Whole-Life Checklists At Work in Our Family
If you have been parenting for a while, you are undoubtedly already guessing what I will tell you next – that the checklists get processed by creative minds, children who are constantly thinking about how best to work the lists to their own advantage! This week our oldest, who is supposed to do 4 lessons in Teaching Textbooks math every week, decided to skip it on Wednesday because he already had 2 lessons done and he still had Thursday and Friday to meet the requirement. To be fair to him, he has Tae Kwon Do on that day, and his brothers do not. Nevertheless, his attitude is different than that of our second child, who loves to accumulate as many checked-off boxes as he can in a given day and then have a less structured day on Friday. The kids also try to add things to the lists in an effort to earn more allowance. Not a week goes by without someone saying, “I think you should put X on my list, Mom, because…”. Naturally, some things will never make it onto a daily checklist – we’re not going to give them allowance just for eating breakfast and checking it off a list! But I do have “getting dressed” on their lists, at least for the moment, because, at least for this homeschooling family, it is otherwise too tempting to have pajama day several times every week!
Although most of each child’s list stays the same from week to week (there is always math, reading, history, science, etc.), they almost always change a bit, as well. In the same way that I am always subtly refining our school content, I also have to refine the lists to reflect that content. For example, our second child is a struggling reader, so his reading assignments change slightly as we work through one set of early readers and move on to the next, or add in a new curriculum for word families. Our 4th grader is using a series of books from Edcon Publishers which focus on reading comprehension, and as he finishes one, the next one gets filled in on the chart. Sometimes the chart alterations come from change in non-school factors, as well, such as the end of a sport’s season or implementing a new family exercise time.
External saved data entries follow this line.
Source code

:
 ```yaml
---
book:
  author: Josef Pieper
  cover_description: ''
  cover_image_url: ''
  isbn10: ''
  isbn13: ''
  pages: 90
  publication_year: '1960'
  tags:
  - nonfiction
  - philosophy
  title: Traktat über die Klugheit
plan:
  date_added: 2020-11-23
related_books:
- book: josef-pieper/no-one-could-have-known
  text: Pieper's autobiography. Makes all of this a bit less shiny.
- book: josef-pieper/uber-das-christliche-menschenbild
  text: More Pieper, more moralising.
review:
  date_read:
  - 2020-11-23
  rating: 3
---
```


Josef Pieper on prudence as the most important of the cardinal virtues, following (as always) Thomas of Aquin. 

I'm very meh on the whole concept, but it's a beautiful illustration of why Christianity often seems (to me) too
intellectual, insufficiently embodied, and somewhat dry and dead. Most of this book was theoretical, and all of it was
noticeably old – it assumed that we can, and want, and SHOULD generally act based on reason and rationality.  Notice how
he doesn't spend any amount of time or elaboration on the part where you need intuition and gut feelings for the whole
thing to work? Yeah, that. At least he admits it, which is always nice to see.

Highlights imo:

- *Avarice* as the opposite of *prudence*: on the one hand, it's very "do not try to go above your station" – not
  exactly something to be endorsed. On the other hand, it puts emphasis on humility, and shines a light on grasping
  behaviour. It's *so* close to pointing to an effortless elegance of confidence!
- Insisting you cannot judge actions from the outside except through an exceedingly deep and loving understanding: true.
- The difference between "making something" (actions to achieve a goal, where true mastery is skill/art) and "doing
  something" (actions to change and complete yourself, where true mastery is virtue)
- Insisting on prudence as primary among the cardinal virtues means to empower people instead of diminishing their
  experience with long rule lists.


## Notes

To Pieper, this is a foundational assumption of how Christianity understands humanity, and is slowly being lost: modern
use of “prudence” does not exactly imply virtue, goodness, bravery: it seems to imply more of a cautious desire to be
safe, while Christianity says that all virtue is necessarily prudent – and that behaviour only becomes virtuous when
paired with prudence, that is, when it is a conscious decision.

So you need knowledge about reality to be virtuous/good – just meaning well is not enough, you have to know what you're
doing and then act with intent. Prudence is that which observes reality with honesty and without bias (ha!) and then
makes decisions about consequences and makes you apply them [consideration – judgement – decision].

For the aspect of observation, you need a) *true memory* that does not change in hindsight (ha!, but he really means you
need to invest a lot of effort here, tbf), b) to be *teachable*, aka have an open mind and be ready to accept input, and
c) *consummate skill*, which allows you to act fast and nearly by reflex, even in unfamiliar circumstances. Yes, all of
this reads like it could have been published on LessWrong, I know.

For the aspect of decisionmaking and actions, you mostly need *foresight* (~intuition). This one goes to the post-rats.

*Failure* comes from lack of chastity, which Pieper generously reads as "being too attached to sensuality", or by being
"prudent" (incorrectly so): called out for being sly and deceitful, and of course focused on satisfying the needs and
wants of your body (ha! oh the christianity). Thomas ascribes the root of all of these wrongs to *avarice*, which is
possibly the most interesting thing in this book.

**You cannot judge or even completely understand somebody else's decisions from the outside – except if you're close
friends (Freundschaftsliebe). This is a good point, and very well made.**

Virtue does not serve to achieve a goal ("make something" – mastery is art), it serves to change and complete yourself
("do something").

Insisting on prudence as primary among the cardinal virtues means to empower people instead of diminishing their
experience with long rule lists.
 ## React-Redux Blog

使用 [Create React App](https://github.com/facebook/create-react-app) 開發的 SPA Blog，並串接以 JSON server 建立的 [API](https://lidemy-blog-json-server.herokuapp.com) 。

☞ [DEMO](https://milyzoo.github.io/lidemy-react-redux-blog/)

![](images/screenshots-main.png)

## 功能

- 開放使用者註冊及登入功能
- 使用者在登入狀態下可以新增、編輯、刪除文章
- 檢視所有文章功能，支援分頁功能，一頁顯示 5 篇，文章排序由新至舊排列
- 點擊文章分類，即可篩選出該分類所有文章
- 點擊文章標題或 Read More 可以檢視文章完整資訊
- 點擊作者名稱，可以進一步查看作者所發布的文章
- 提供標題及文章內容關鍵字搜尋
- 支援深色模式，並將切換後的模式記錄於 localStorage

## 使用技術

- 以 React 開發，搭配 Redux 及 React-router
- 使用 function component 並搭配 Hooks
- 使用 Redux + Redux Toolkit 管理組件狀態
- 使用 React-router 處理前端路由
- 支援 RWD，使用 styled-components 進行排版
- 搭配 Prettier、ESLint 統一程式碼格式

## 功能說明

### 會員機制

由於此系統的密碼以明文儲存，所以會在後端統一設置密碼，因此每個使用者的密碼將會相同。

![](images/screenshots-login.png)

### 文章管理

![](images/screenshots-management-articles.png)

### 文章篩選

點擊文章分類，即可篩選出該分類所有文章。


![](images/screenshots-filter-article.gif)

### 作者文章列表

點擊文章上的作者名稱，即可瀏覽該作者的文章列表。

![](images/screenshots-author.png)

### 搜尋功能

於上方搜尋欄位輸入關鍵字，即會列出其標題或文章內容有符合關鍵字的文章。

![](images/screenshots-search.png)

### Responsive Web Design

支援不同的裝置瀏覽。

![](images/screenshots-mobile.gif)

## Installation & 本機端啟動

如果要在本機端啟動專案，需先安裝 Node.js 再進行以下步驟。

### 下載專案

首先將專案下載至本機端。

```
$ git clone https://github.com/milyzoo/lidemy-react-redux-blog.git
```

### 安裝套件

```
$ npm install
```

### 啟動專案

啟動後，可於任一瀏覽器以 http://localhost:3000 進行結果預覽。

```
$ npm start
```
The purposes for our checklist system were initially and primarily twofold: first, to keep our daily homeschool assignments better organized and visible to both the kids and to me, and second, to maintain a written record of each assignment accomplished in a given week. But they have turned into our “whole life” lists, helping our family focus on goals and good stewardship of our time. They have also taken some pressure off of me to manage everybody all day long. The charts are – for us, for this point in time – a step toward more child responsibility in appropriate areas, and hopefully this is laying the foundation or good habits for them for the future when they have more responsibilities. The best news is that the kids have been successfully using these lists for 10 weeks, and they are making a positive difference for our family.